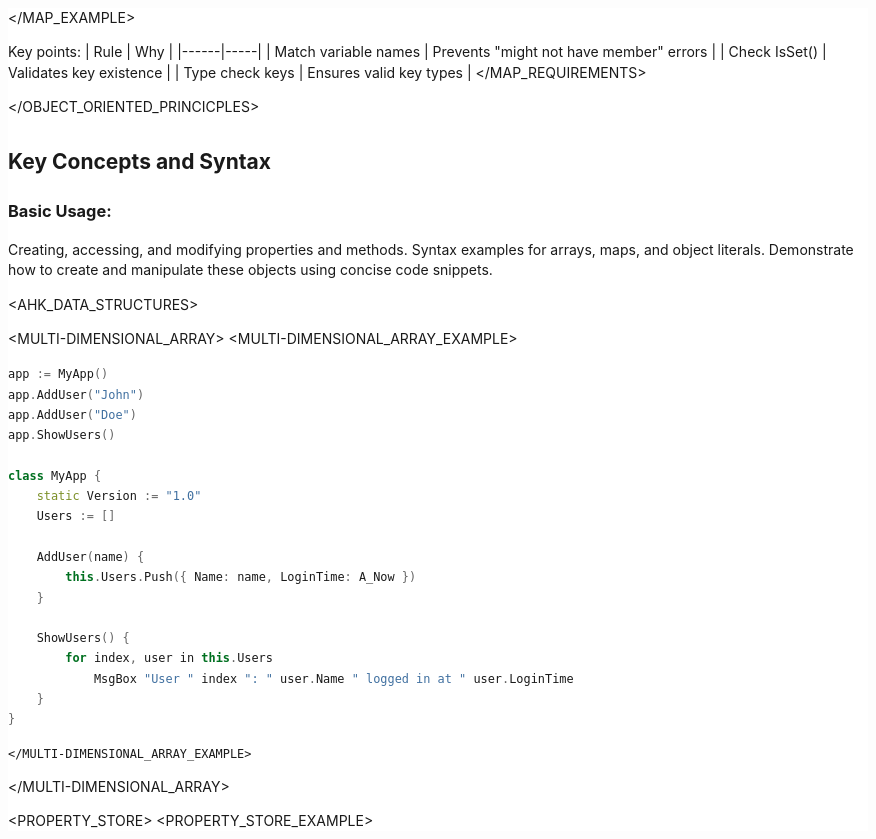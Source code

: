</MAP_EXAMPLE>

Key points:
| Rule | Why |
|------|-----|
| Match variable names | Prevents "might not have member" errors |
| Check IsSet() | Validates key existence |
| Type check keys | Ensures valid key types |
</MAP_REQUIREMENTS>

</OBJECT_ORIENTED_PRINCICPLES>

## Key Concepts and Syntax

### Basic Usage:

Creating, accessing, and modifying properties and methods.
Syntax examples for arrays, maps, and object literals.
Demonstrate how to create and manipulate these objects using concise code snippets.

<AHK_DATA_STRUCTURES>

  <MULTI-DIMENSIONAL_ARRAY>
    <!-- An array whose elements can themselves be arrays -->
    <MULTI-DIMENSIONAL_ARRAY_EXAMPLE>

```cpp
app := MyApp()
app.AddUser("John")
app.AddUser("Doe")
app.ShowUsers()

class MyApp {
    static Version := "1.0"
    Users := []

    AddUser(name) {
        this.Users.Push({ Name: name, LoginTime: A_Now })
    }

    ShowUsers() {
        for index, user in this.Users
            MsgBox "User " index ": " user.Name " logged in at " user.LoginTime
    }
}
```
    </MULTI-DIMENSIONAL_ARRAY_EXAMPLE>
  </MULTI-DIMENSIONAL_ARRAY>

  <PROPERTY_STORE>
    <!-- Use Map() for named properties; avoid object literals for storage -->
    <PROPERTY_STORE_EXAMPLE>
      <!-- Incorrect: object literal -->
      <INCORRECT>
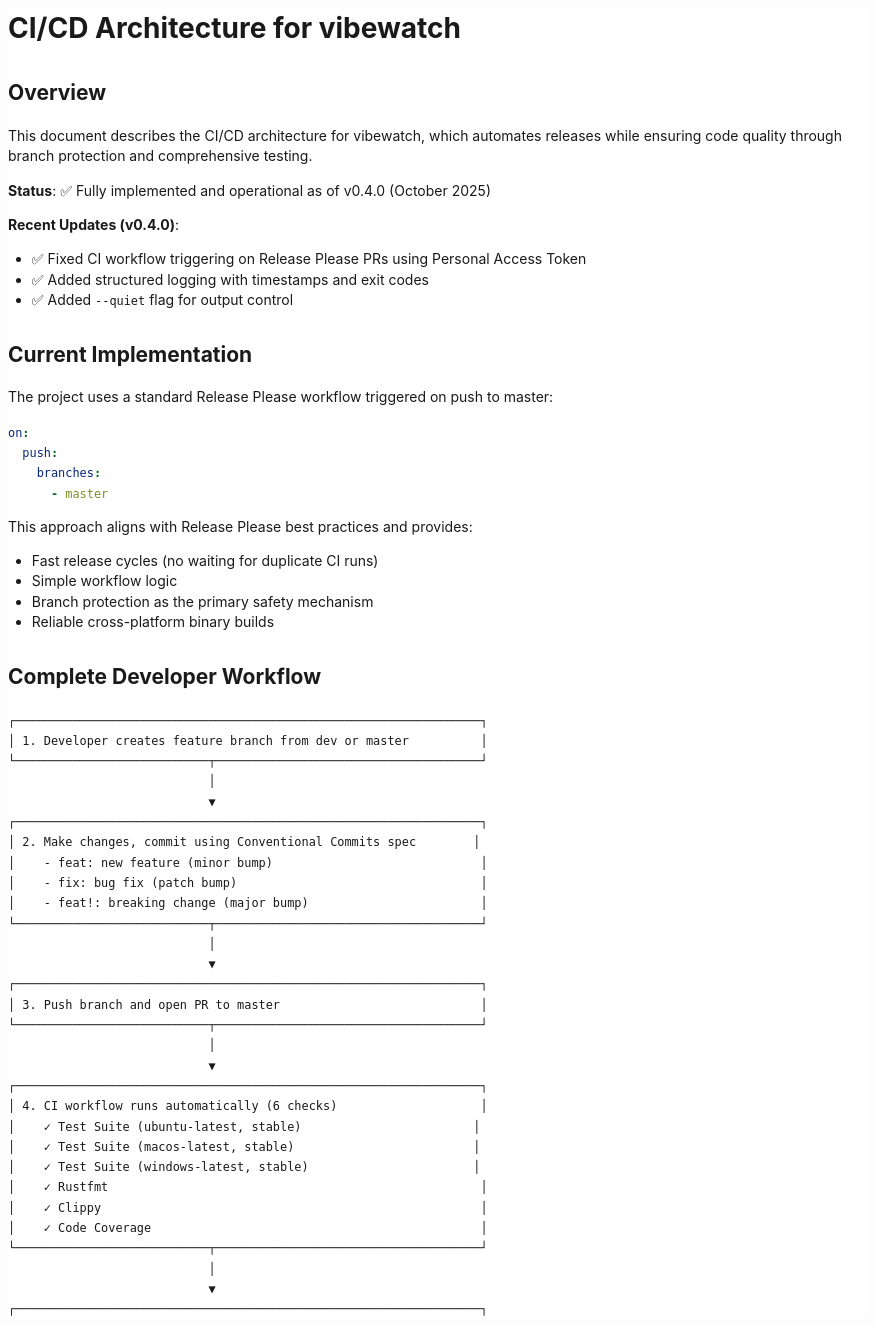 # CI/CD Architecture for vibewatch

## Overview

This document describes the CI/CD architecture for vibewatch, which automates releases while ensuring code quality through branch protection and comprehensive testing.

**Status**: ✅ Fully implemented and operational as of v0.4.0 (October 2025)

**Recent Updates (v0.4.0)**:
- ✅ Fixed CI workflow triggering on Release Please PRs using Personal Access Token
- ✅ Added structured logging with timestamps and exit codes
- ✅ Added `--quiet` flag for output control

## Current Implementation

The project uses a standard Release Please workflow triggered on push to master:

```yaml
on:
  push:
    branches:
      - master
```

This approach aligns with Release Please best practices and provides:
- Fast release cycles (no waiting for duplicate CI runs)
- Simple workflow logic
- Branch protection as the primary safety mechanism
- Reliable cross-platform binary builds

## Complete Developer Workflow

```
┌─────────────────────────────────────────────────────────────────┐
│ 1. Developer creates feature branch from dev or master          │
└───────────────────────────┬─────────────────────────────────────┘
                            │
                            ▼
┌─────────────────────────────────────────────────────────────────┐
│ 2. Make changes, commit using Conventional Commits spec        │
│    - feat: new feature (minor bump)                             │
│    - fix: bug fix (patch bump)                                  │
│    - feat!: breaking change (major bump)                        │
└───────────────────────────┬─────────────────────────────────────┘
                            │
                            ▼
┌─────────────────────────────────────────────────────────────────┐
│ 3. Push branch and open PR to master                            │
└───────────────────────────┬─────────────────────────────────────┘
                            │
                            ▼
┌─────────────────────────────────────────────────────────────────┐
│ 4. CI workflow runs automatically (6 checks)                    │
│    ✓ Test Suite (ubuntu-latest, stable)                        │
│    ✓ Test Suite (macos-latest, stable)                         │
│    ✓ Test Suite (windows-latest, stable)                       │
│    ✓ Rustfmt                                                    │
│    ✓ Clippy                                                     │
│    ✓ Code Coverage                                              │
└───────────────────────────┬─────────────────────────────────────┘
                            │
                            ▼
┌─────────────────────────────────────────────────────────────────┐
```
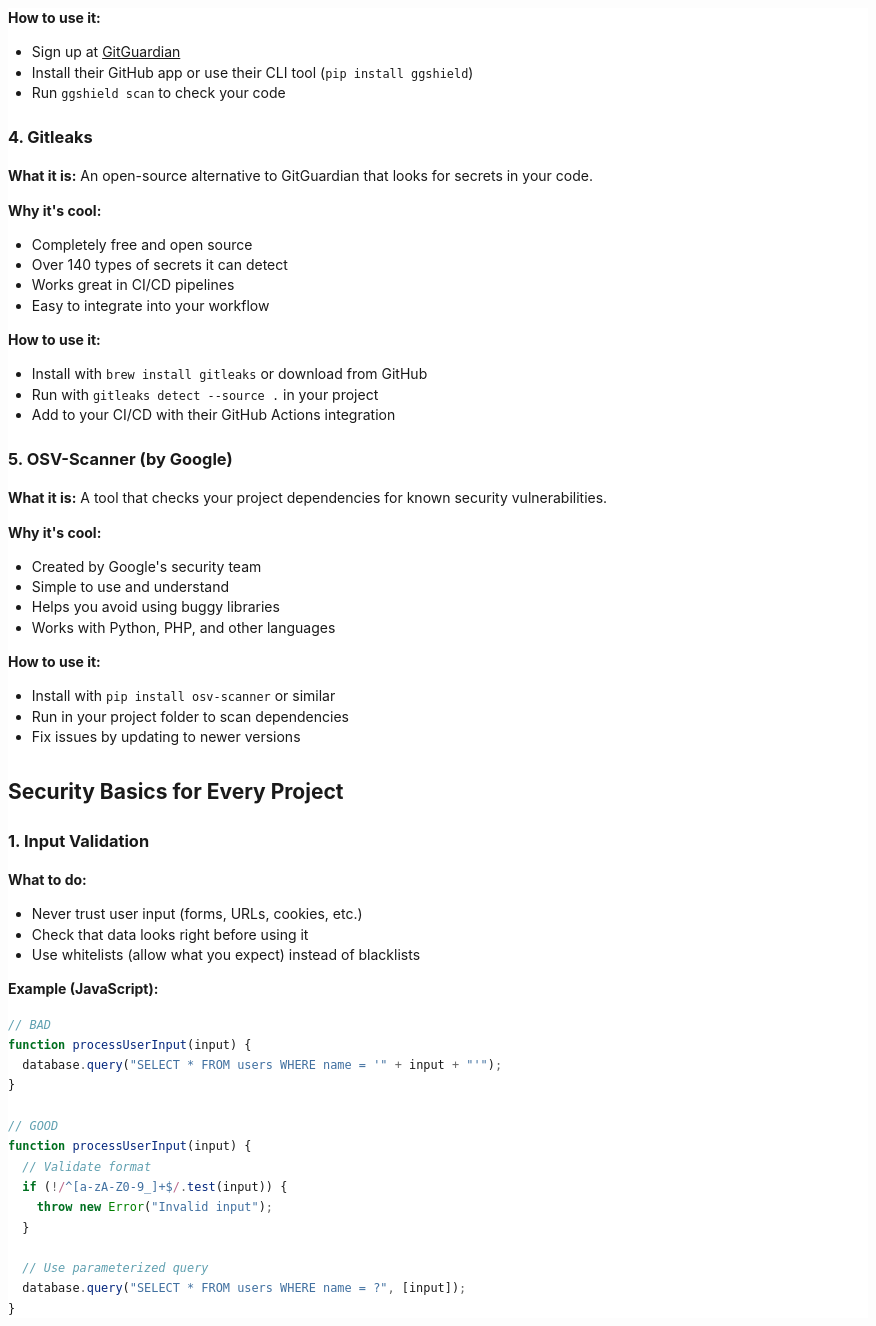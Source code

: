 **How to use it:**

- Sign up at [GitGuardian](https://www.gitguardian.com/)
- Install their GitHub app or use their CLI tool (`pip install ggshield`)
- Run `ggshield scan` to check your code

### 4. Gitleaks

**What it is:** An open-source alternative to GitGuardian that looks for secrets in your code.

**Why it's cool:**

- Completely free and open source
- Over 140 types of secrets it can detect
- Works great in CI/CD pipelines
- Easy to integrate into your workflow

**How to use it:**

- Install with `brew install gitleaks` or download from GitHub
- Run with `gitleaks detect --source .` in your project
- Add to your CI/CD with their GitHub Actions integration

### 5. OSV-Scanner (by Google)

**What it is:** A tool that checks your project dependencies for known security vulnerabilities.

**Why it's cool:**

- Created by Google's security team
- Simple to use and understand
- Helps you avoid using buggy libraries
- Works with Python, PHP, and other languages

**How to use it:**

- Install with `pip install osv-scanner` or similar
- Run in your project folder to scan dependencies
- Fix issues by updating to newer versions

## Security Basics for Every Project

### 1. Input Validation

**What to do:**

- Never trust user input (forms, URLs, cookies, etc.)
- Check that data looks right before using it
- Use whitelists (allow what you expect) instead of blacklists

**Example (JavaScript):**

```javascript
// BAD
function processUserInput(input) {
  database.query("SELECT * FROM users WHERE name = '" + input + "'");
}

// GOOD
function processUserInput(input) {
  // Validate format
  if (!/^[a-zA-Z0-9_]+$/.test(input)) {
    throw new Error("Invalid input");
  }

  // Use parameterized query
  database.query("SELECT * FROM users WHERE name = ?", [input]);
}
```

----------

▶ **WHAT TO WORK ON**
For every line of the entries holding the string "using", add one to a tally; give the final figure only.

▶ **SOLVED PROBLEM**
5